**Your task**: Copy every entry below exactly as it appears, leaving out the images.

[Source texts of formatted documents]
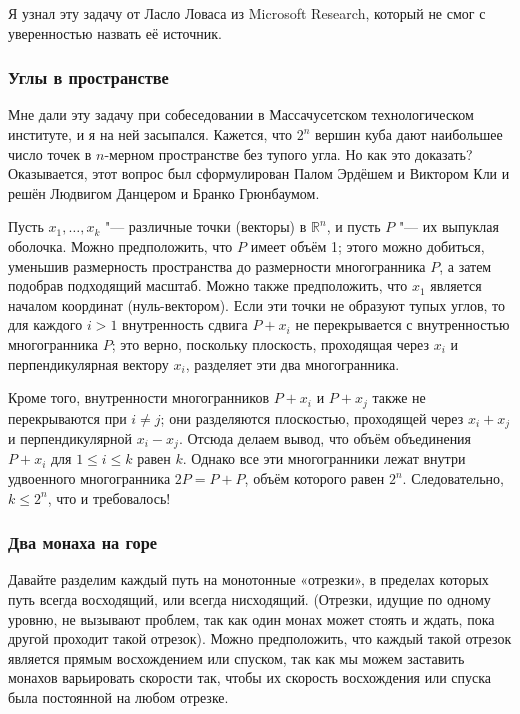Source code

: \documentclass[twoside]{book}
\begin{document}
\medskip

Я узнал эту задачу от Ласло Ловаса из Microsoft Research, который не смог с уверенностью назвать её источник.

\subsubsection*{Углы в пространстве}

Мне дали эту задачу при собеседовании в Массачусетском технологическом институте, и я на ней засыпался.
Кажется, что $2^n$ вершин куба дают наибольшее число точек в $n$-мерном пространстве без тупого угла.
Но как это доказать?
Оказывается, этот вопрос был сформулирован Палом Эрдёшем и Виктором Кли и решён Людвигом Данцером и Бранко Грюнбаумом. %

\medskip

Пусть $x_1,\dots,x_k$ "--- различные точки (векторы) в $\mathbb{R}^n$, и пусть $P$ "--- их выпуклая оболочка.
Можно предположить, что $P$ имеет объём 1;
этого можно добиться, уменьшив размерность пространства до размерности многогранника $P$, а затем подобрав подходящий масштаб.
Можно также предположить, что $x_1$ является началом координат (нуль-вектором).
Если эти точки не образуют тупых углов, то для каждого $i>1$ внутренность сдвига $P+x_i$ не перекрывается с внутренностью многогранника $P$;
это верно, поскольку плоскость, проходящая через $x_i$ и перпендикулярная вектору $x_i$, разделяет эти два многогранника.

Кроме того, внутренности многогранников $P+x_i$ и $P+x_j$ также не перекрываются при $i\ne j$;
они разделяются плоскостью, проходящей через $x_i+x_j$ и перпендикулярной $x_i-x_j$.
Отсюда делаем вывод, что объём объединения $P+x_i$ для $1 \le i \le k$ равен $k$.
Однако все эти многогранники лежат внутри удвоенного многогранника $2P = P+P$, объём которого равен $2^n$. Следовательно, $k \le 2^n$, что и требовалось!
\heart



\subsubsection*{Два монаха на горе}

Давайте разделим каждый путь на монотонные «отрезки», в пределах которых путь всегда восходящий, или всегда нисходящий.
(Отрезки, идущие по одному уровню, не вызывают проблем, так как один монах может стоять и ждать, пока другой проходит такой отрезок).
Можно предположить, что каждый такой отрезок является прямым восхождением или спуском, так как мы можем заставить монахов варьировать скорости так, чтобы их скорость восхождения или спуска была постоянной на любом отрезке.
\end{document}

**Your response**:
Source code

: \documentclass[twoside]{book}
\begin{document}
\medskip

Я узнал эту задачу от Ласло Ловаса из Microsoft Research, который не смог с уверенностью назвать её источник.

\subsubsection*{Углы в пространстве}

Мне дали эту задачу при собеседовании в Массачусетском технологическом институте, и я на ней засыпался.
Кажется, что $2^n$ вершин куба дают наибольшее число точек в $n$-мерном пространстве без тупого угла.
Но как это доказать?
Оказывается, этот вопрос был сформулирован Палом Эрдёшем и Виктором Кли и решён Людвигом Данцером и Бранко Грюнбаумом. %

\medskip

Пусть $x_1,\dots,x_k$ "--- различные точки (векторы) в $\mathbb{R}^n$, и пусть $P$ "--- их выпуклая оболочка.
Можно предположить, что $P$ имеет объём 1;
этого можно добиться, уменьшив размерность пространства до размерности многогранника $P$, а затем подобрав подходящий масштаб.
Можно также предположить, что $x_1$ является началом координат (нуль-вектором).
Если эти точки не образуют тупых углов, то для каждого $i>1$ внутренность сдвига $P+x_i$ не перекрывается с внутренностью многогранника $P$;
это верно, поскольку плоскость, проходящая через $x_i$ и перпендикулярная вектору $x_i$, разделяет эти два многогранника.

Кроме того, внутренности многогранников $P+x_i$ и $P+x_j$ также не перекрываются при $i\ne j$;
они разделяются плоскостью, проходящей через $x_i+x_j$ и перпендикулярной $x_i-x_j$.
Отсюда делаем вывод, что объём объединения $P+x_i$ для $1 \le i \le k$ равен $k$.
Однако все эти многогранники лежат внутри удвоенного многогранника $2P = P+P$, объём которого равен $2^n$. Следовательно, $k \le 2^n$, что и требовалось!
\heart



\subsubsection*{Два монаха на горе}

Давайте разделим каждый путь на монотонные «отрезки», в пределах которых путь всегда восходящий, или всегда нисходящий.
(Отрезки, идущие по одному уровню, не вызывают проблем, так как один монах может стоять и ждать, пока другой проходит такой отрезок).
Можно предположить, что каждый такой отрезок является прямым восхождением или спуском, так как мы можем заставить монахов варьировать скорости так, чтобы их скорость восхождения или спуска была постоянной на любом отрезке.
\end{document}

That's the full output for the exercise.